But this week we lost Prince. It will go down in history as the day a Jack trumped a Queen (it was Queen Elizabeth’s 90th birthday). Just as well the world operates in different time-zones as Queenie may not have got a look in, had Prince died that very same morning, UK-time.

Prince was a musical genius but more than that, he was a humanitarian and a great friend, according to the genuine, heartfelt accolades that spilled over in a sea of purple rain, from Coast to Coast and City to City the world over. Fundamentally, Prince was always true to himself. Which, in itself, is honourable, in our world of falsehoods and alter-egos.

I have struggled with myself of late: my health, my emotions and my belief in self – I doubted the fact that I am true to myself and perhaps should change this to keep up with the status quo. My life mantra has always been pretty much ‘like me or lump me’, with a strong sense of self and integrity, but I started to waiver towards change.

Prince’s death however, and the quote above, jolted me right back into my own reality and gave me a right royal purple lashing to my butt, to remind me that I am doing OK. Prince would appreciate that slightly sadistic reference, I am sure.

I think Prince was the only recording artist who banned third parties from using his musical material for commercial gain. He stood up for what he believed in, wearing very high heels - against a Goliath of an industry that can strip you of your dignity faster than you can say ‘Kardashian’.

The very nature of social media has increasingly allowed all of us to become the type of person we aspire to be rather than the person we actually are.
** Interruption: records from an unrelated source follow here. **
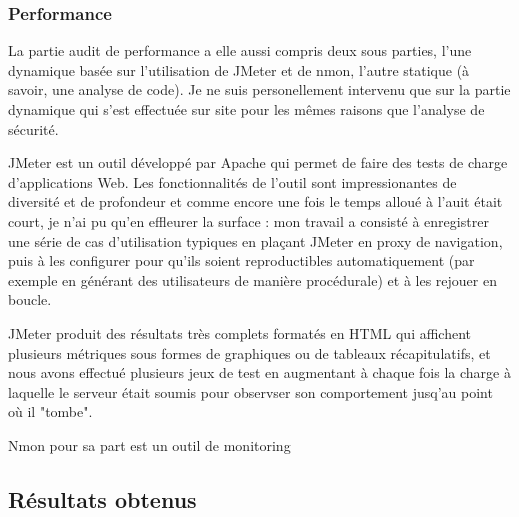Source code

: \subsubsection{Performance}
La partie audit de performance a elle aussi compris deux sous parties, l'une dynamique basée sur l'utilisation de JMeter\cite{jmeter} et de nmon\cite{nmon}, l'autre statique (à savoir, une analyse de code). Je ne suis personellement intervenu que sur la partie dynamique qui s'est effectuée sur site pour les mêmes raisons que l'analyse de sécurité.

JMeter est un outil développé par Apache qui permet de faire des tests de charge d'applications Web. Les fonctionnalités de l'outil sont impressionantes de diversité et de profondeur et comme encore une fois le temps alloué à l'auit était court, je n'ai pu qu'en effleurer la surface : mon travail a consisté à enregistrer une série de cas d'utilisation typiques en plaçant JMeter en proxy de navigation, puis à les configurer pour qu'ils soient reproductibles automatiquement (par exemple en générant des utilisateurs de manière procédurale) et à les rejouer en boucle.

JMeter produit des résultats très complets formatés en HTML qui affichent plusieurs métriques sous formes de graphiques ou de tableaux récapitulatifs, et nous avons effectué plusieurs jeux de test en augmentant à chaque fois la charge à laquelle le serveur était soumis pour observser son comportement jusq'au point où il "tombe".

Nmon pour sa part est un outil de monitoring

\subsubsection{}

\subsection{Résultats obtenus}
I can’t tell you the number of times I have seen a friend posting something on Facebook or the like and I know that what they are saying is utter rubbish as they have been pouring their heart out to me minutes earlier (or saying something completely different).

In a world where the quality of your selfie filter defines you, Prince created his own self-managed filter in every aspect of his life. And whilst some people may consider him to have been a few blackcurrants short of a Ribena carton, his lyrical wisdom and melodic lightning bolts will stay in my heart and soul until I reach my own version of Purple Rain.
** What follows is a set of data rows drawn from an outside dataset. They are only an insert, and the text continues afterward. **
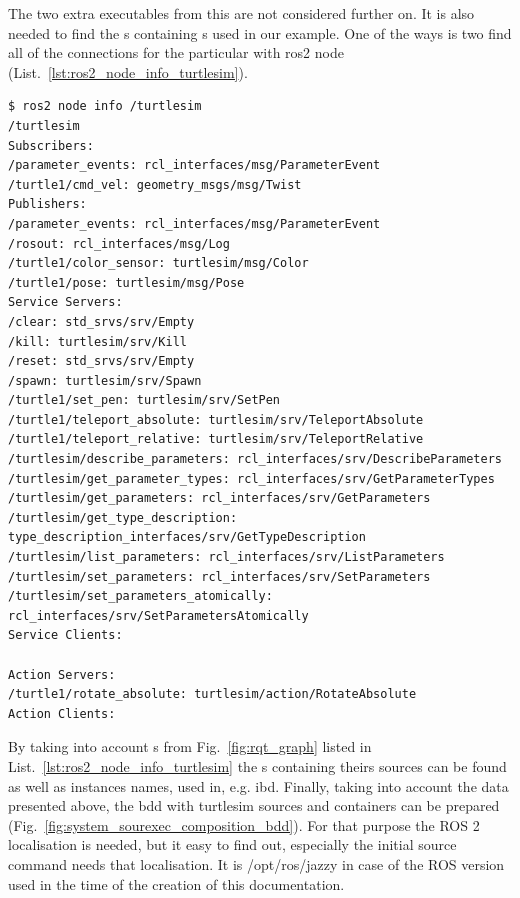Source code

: \documentclass[11pt,oneside,a4paper]{report}
\begin{document}
The two extra executables from this \stPackage{} are not considered further on. It is also needed to find the \stPackage{}s containing \stRosConnection{}s used in our example. One of the ways is two find all of the connections for the particular \stNode{} with \textsf{ros2 node} \stCLTool{} (List.~\ref{lst:ros2_node_info_turtlesim}).


\begin{lstlisting}[style=terminal,label={lst:ros2_node_info_turtlesim},caption={ros2 node info /turtlesim}]
$ ros2 node info /turtlesim 
/turtlesim
Subscribers:
/parameter_events: rcl_interfaces/msg/ParameterEvent
/turtle1/cmd_vel: geometry_msgs/msg/Twist
Publishers:
/parameter_events: rcl_interfaces/msg/ParameterEvent
/rosout: rcl_interfaces/msg/Log
/turtle1/color_sensor: turtlesim/msg/Color
/turtle1/pose: turtlesim/msg/Pose
Service Servers:
/clear: std_srvs/srv/Empty
/kill: turtlesim/srv/Kill
/reset: std_srvs/srv/Empty
/spawn: turtlesim/srv/Spawn
/turtle1/set_pen: turtlesim/srv/SetPen
/turtle1/teleport_absolute: turtlesim/srv/TeleportAbsolute
/turtle1/teleport_relative: turtlesim/srv/TeleportRelative
/turtlesim/describe_parameters: rcl_interfaces/srv/DescribeParameters
/turtlesim/get_parameter_types: rcl_interfaces/srv/GetParameterTypes
/turtlesim/get_parameters: rcl_interfaces/srv/GetParameters
/turtlesim/get_type_description: type_description_interfaces/srv/GetTypeDescription
/turtlesim/list_parameters: rcl_interfaces/srv/ListParameters
/turtlesim/set_parameters: rcl_interfaces/srv/SetParameters
/turtlesim/set_parameters_atomically: rcl_interfaces/srv/SetParametersAtomically
Service Clients:

Action Servers:
/turtle1/rotate_absolute: turtlesim/action/RotateAbsolute
Action Clients:
\end{lstlisting}

By taking into account \stRosConnection{}s from Fig.~\ref{fig:rqt_graph} listed in List.~\ref{lst:ros2_node_info_turtlesim} the \stPackage{}s containing theirs sources can be found as well as 
instances names, used in, e.g. ibd. Finally, taking into account the data presented above, the bdd with \textsf{turtlesim} \stSystem{} sources and containers can be prepared (Fig.~\ref{fig:system_sourexec_composition_bdd}). For that purpose the ROS 2 \stWorkspace{} localisation is needed, but it easy to find out, especially the initial \textsf{source} command needs that localisation. It is  \textsf{/opt/ros/jazzy} in case of the ROS version used in the time of the creation of this documentation. 
\end{document}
Prince reminds me what it is to be a woman, in the most visceral sense. I don’t think I know one person who hasn’t had sex to a Prince song, at one time or another. For me, that song and that experience was ’Anna Stesia’. It takes me right back to when I was too young to care yet old enough to know better.

For me, Prince’s death has reminded me to trust in myself; to retain my integrity and take Madonna’s ‘True Blue’ to another level. I have transcended to ‘True Purple’, the colour of the crown chakra and an infinite connection with Heaven. I only hope and pray Prince is wearing a purple crown up there – the royal purple crown of Kings and Queens.